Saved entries
==============================
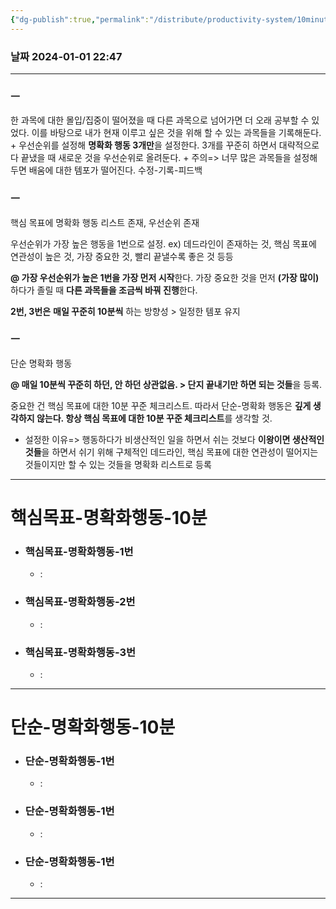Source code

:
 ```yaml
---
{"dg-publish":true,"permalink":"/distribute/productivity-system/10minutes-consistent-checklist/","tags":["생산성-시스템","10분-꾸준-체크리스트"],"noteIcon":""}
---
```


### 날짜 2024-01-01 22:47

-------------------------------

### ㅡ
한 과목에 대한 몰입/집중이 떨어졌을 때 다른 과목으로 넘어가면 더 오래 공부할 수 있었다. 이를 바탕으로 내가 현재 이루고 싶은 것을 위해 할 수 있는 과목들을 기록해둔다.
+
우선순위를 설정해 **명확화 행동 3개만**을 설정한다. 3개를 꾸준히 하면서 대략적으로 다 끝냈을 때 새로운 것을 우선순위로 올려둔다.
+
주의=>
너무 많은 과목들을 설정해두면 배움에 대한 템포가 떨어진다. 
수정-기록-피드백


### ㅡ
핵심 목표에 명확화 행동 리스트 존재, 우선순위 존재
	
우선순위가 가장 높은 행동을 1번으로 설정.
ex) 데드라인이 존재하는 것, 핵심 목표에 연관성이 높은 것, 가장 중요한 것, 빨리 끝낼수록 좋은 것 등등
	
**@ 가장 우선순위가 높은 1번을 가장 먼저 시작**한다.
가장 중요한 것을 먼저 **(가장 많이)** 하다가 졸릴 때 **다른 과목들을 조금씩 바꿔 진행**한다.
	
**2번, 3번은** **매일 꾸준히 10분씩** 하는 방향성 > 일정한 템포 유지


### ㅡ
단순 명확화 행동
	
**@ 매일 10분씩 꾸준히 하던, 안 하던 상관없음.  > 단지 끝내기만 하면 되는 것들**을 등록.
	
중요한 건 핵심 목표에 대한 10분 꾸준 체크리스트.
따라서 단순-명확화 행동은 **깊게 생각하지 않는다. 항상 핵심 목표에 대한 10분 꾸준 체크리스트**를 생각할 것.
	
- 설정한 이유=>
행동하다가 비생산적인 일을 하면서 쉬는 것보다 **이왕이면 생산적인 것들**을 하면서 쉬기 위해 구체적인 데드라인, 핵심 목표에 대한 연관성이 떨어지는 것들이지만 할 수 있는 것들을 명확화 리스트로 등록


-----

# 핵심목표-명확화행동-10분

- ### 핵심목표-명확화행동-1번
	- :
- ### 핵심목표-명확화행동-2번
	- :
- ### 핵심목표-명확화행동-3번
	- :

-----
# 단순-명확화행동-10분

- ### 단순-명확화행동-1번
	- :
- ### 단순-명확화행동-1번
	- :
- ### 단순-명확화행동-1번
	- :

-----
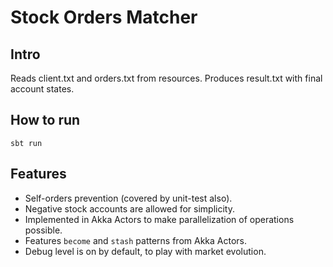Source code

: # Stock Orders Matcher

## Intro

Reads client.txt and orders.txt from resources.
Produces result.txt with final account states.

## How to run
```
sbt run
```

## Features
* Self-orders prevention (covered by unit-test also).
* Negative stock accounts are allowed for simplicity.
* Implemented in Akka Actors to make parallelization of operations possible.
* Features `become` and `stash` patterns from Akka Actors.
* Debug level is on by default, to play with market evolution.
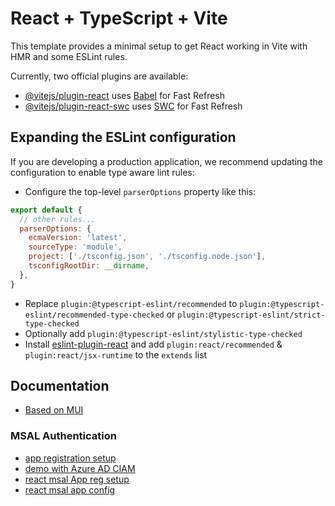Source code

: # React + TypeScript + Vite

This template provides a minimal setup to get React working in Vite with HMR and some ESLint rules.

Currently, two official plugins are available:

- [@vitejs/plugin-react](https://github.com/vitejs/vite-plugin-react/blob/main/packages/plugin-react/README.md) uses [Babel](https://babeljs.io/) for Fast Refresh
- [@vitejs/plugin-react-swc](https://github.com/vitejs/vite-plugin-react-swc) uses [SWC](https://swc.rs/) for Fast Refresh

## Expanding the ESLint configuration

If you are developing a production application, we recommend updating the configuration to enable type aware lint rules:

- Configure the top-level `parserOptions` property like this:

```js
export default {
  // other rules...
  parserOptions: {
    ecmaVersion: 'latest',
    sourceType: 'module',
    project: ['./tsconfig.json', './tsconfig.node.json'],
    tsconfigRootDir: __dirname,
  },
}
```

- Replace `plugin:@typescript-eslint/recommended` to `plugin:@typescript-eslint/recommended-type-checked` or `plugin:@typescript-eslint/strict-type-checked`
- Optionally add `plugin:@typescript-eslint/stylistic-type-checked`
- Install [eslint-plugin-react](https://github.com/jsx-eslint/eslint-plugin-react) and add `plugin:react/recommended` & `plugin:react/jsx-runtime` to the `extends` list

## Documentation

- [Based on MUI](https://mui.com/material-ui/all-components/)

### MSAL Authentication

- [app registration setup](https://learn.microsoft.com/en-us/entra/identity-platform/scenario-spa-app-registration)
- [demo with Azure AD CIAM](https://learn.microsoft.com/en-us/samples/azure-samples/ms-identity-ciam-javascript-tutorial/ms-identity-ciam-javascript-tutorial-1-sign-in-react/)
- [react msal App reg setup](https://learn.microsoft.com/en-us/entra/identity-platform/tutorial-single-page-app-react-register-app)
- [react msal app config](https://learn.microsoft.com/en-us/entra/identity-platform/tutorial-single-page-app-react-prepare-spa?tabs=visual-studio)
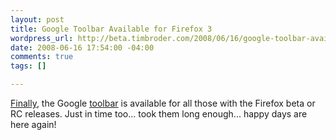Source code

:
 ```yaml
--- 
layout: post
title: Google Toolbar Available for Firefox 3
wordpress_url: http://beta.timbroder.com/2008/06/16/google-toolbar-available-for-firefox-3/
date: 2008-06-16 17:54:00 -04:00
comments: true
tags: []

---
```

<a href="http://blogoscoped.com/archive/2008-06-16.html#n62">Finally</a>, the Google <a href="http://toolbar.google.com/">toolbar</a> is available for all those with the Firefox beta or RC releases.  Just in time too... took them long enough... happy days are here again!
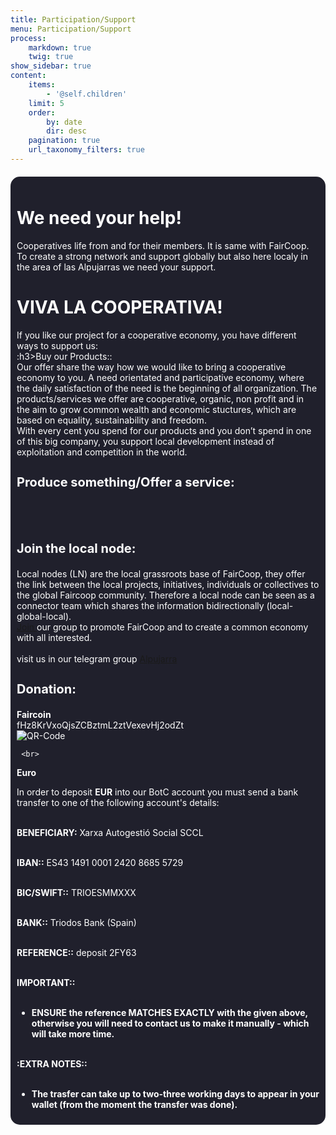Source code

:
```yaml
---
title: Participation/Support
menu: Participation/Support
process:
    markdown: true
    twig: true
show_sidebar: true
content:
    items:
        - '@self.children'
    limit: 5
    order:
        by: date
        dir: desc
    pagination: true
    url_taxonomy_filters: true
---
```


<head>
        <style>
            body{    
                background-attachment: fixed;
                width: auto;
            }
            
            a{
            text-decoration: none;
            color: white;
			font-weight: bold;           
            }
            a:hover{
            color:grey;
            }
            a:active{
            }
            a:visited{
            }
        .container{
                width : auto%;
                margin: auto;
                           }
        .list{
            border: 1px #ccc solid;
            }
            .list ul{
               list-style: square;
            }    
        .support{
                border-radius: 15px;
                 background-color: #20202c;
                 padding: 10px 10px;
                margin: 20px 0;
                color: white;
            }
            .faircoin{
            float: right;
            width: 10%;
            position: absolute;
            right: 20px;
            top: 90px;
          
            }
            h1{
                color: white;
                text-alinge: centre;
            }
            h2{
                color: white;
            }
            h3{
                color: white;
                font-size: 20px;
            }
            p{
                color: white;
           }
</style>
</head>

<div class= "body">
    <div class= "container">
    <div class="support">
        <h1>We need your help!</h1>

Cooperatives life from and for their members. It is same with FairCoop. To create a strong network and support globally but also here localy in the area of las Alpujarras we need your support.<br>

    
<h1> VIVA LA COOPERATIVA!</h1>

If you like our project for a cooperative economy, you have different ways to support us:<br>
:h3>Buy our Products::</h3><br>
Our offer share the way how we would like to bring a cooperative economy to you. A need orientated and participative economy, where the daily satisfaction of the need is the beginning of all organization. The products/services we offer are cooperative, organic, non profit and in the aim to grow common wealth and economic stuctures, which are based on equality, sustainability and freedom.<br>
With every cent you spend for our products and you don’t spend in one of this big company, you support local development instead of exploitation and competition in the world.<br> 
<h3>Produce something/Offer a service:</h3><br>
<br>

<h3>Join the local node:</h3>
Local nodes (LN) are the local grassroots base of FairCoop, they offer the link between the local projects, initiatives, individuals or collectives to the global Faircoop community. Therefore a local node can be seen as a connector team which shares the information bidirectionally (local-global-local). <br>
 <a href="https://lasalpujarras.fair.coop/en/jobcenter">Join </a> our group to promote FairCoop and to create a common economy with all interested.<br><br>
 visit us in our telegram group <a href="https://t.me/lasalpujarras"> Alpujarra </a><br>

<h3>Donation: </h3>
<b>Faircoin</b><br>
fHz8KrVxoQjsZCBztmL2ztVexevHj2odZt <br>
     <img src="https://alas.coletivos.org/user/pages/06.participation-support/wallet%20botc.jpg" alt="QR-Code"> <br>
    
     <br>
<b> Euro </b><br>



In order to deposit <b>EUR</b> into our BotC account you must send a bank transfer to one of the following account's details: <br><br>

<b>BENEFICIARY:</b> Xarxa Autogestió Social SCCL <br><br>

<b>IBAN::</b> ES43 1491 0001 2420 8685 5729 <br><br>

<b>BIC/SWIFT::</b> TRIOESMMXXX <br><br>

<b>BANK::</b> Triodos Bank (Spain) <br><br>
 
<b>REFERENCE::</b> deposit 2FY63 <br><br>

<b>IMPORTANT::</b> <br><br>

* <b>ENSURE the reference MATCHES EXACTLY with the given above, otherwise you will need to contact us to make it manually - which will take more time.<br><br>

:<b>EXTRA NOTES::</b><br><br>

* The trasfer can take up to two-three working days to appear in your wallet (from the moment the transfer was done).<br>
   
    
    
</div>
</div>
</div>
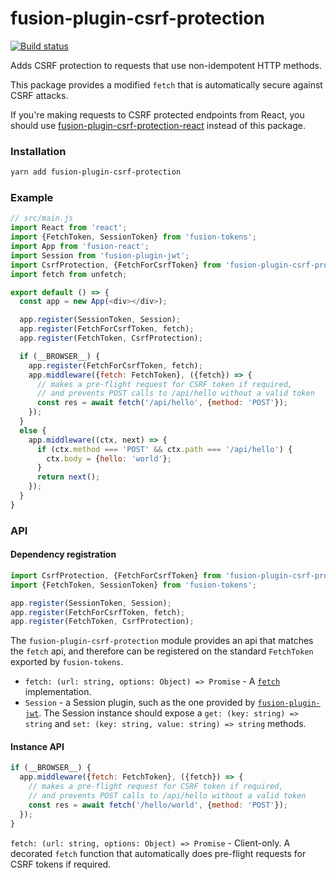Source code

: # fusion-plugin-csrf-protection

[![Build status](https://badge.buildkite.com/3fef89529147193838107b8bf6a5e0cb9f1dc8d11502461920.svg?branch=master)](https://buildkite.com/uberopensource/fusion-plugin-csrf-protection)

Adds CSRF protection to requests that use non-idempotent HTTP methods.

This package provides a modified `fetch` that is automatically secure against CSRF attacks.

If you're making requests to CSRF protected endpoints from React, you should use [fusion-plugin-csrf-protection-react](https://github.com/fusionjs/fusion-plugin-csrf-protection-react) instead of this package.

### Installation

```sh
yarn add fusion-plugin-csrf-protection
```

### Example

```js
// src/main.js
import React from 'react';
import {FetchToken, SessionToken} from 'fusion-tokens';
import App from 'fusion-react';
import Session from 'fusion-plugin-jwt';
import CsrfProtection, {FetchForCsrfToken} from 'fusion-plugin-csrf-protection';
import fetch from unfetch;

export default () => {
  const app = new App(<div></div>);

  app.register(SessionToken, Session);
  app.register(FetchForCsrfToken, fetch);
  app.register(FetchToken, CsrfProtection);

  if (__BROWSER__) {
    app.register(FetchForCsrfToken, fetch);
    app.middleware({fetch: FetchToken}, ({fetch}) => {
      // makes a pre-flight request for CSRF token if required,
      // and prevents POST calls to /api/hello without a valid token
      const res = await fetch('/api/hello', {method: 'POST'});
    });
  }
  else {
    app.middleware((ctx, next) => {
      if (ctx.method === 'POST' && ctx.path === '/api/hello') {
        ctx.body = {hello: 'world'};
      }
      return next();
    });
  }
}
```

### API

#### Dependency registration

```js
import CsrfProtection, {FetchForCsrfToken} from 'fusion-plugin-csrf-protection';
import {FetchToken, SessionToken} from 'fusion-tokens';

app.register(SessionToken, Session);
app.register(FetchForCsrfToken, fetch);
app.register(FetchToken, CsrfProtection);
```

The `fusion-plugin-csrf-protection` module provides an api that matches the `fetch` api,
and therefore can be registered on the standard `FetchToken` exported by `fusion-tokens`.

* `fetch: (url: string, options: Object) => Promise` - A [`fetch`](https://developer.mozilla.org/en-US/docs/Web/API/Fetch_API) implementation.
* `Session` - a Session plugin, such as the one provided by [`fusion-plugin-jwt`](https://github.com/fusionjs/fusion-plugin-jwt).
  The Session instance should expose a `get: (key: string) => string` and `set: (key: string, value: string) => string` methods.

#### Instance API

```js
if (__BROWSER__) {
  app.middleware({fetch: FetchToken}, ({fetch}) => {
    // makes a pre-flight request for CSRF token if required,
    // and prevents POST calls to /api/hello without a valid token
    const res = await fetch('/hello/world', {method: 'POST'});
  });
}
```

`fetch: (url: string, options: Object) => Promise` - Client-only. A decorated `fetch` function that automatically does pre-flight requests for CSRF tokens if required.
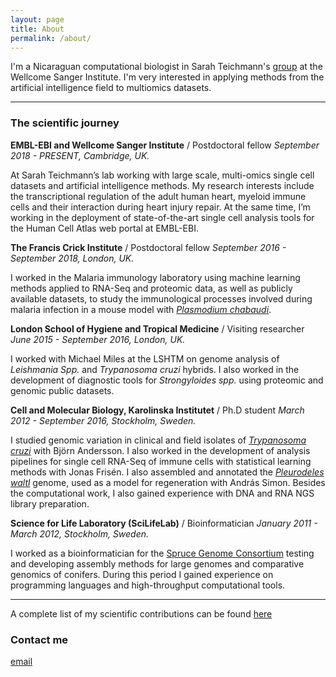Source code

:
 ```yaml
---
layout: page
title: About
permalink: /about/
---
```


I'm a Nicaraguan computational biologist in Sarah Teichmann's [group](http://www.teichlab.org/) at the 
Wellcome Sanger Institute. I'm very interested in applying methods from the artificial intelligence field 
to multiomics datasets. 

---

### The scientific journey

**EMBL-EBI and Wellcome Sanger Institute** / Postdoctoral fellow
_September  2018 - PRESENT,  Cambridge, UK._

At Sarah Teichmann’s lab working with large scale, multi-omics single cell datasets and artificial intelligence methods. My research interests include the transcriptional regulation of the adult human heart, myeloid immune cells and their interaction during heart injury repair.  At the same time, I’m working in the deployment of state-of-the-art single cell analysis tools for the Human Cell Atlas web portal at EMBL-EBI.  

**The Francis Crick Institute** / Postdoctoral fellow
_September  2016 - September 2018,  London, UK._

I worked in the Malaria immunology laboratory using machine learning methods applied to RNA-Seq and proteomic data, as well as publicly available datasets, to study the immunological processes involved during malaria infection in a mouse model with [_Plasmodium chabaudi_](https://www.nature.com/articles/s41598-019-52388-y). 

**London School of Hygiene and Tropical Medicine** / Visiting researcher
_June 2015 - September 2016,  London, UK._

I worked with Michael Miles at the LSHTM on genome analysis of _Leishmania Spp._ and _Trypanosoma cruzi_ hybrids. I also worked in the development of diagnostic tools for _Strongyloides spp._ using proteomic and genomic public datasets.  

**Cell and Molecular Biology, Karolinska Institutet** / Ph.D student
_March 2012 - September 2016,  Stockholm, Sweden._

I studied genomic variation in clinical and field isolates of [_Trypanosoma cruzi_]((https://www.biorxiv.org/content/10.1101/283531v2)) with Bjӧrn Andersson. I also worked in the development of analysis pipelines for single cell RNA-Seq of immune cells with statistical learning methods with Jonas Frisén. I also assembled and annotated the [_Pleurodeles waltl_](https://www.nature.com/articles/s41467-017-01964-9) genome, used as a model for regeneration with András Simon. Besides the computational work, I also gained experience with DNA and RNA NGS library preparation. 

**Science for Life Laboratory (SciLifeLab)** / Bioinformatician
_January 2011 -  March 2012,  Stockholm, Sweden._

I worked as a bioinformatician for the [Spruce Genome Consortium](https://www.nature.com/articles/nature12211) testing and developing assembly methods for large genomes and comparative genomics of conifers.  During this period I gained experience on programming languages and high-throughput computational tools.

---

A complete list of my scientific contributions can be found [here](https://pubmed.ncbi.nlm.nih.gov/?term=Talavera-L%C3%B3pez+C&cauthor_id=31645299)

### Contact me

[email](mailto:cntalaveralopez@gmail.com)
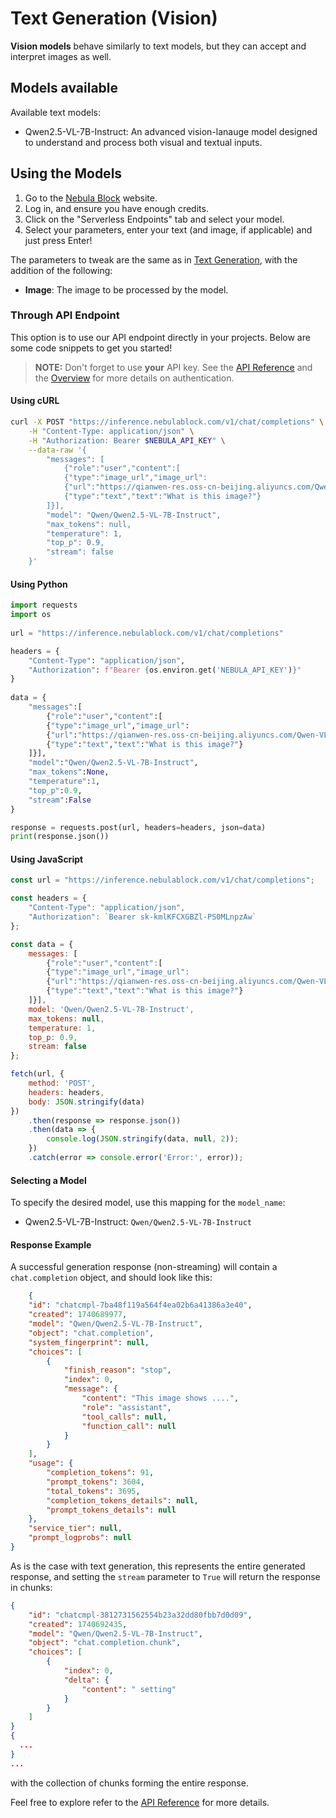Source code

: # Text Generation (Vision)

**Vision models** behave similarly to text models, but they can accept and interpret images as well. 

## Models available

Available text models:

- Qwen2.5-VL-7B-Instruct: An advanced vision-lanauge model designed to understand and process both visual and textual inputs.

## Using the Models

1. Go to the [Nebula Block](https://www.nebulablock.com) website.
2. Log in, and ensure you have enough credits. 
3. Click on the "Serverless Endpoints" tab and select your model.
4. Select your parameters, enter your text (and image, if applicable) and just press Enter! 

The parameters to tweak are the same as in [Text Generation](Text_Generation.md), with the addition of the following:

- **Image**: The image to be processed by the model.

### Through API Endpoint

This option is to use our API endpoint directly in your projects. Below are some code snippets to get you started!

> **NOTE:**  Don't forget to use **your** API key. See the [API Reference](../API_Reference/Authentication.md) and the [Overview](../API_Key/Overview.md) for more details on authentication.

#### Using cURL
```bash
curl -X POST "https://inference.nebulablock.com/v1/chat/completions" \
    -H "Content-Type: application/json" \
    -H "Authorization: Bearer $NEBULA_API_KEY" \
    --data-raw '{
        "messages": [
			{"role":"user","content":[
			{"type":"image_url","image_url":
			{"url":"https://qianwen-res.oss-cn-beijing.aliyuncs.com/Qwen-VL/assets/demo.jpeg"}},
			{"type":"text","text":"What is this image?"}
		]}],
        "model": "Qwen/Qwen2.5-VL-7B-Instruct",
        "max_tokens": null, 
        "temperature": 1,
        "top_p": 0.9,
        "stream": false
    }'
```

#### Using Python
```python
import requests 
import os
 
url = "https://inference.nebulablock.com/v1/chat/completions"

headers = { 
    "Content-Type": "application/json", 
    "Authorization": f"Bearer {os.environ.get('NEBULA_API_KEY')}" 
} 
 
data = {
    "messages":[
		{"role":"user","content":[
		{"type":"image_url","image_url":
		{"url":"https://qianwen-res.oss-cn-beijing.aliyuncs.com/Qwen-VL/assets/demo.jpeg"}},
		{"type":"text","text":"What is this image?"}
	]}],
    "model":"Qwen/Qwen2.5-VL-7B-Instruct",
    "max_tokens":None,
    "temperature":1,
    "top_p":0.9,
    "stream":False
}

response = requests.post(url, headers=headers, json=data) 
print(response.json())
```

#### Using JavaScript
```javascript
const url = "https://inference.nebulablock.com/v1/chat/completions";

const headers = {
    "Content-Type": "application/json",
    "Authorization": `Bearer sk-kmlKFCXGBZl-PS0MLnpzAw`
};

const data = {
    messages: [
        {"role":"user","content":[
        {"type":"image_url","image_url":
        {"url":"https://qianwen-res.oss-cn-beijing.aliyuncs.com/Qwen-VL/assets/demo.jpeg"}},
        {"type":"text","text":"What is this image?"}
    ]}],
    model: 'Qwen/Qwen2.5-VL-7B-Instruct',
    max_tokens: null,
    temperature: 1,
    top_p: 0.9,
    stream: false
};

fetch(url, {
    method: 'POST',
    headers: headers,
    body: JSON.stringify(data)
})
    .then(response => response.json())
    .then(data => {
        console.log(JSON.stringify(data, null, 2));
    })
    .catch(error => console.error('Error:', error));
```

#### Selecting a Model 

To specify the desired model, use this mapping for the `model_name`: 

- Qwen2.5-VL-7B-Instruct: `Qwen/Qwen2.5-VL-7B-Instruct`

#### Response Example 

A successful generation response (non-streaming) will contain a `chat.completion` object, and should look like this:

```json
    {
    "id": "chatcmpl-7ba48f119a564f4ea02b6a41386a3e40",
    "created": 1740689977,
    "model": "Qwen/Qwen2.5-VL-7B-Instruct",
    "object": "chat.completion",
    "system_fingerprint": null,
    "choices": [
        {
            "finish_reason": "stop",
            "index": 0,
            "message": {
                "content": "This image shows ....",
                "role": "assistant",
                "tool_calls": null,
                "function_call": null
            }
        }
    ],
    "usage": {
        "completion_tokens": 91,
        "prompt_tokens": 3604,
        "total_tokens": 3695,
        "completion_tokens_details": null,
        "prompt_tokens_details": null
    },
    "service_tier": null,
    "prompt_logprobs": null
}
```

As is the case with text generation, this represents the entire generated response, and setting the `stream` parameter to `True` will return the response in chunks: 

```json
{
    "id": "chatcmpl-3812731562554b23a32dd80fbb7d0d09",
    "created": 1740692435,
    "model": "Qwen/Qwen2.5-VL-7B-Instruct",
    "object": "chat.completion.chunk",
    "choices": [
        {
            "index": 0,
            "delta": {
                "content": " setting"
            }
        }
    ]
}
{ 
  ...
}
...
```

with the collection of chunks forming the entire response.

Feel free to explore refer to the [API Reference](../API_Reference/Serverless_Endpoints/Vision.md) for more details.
==============================
ABOUT THIS TASK – Your answer should be only a number: how many lines of the data above contain the string "Refresh"?

TASK RESULT – 2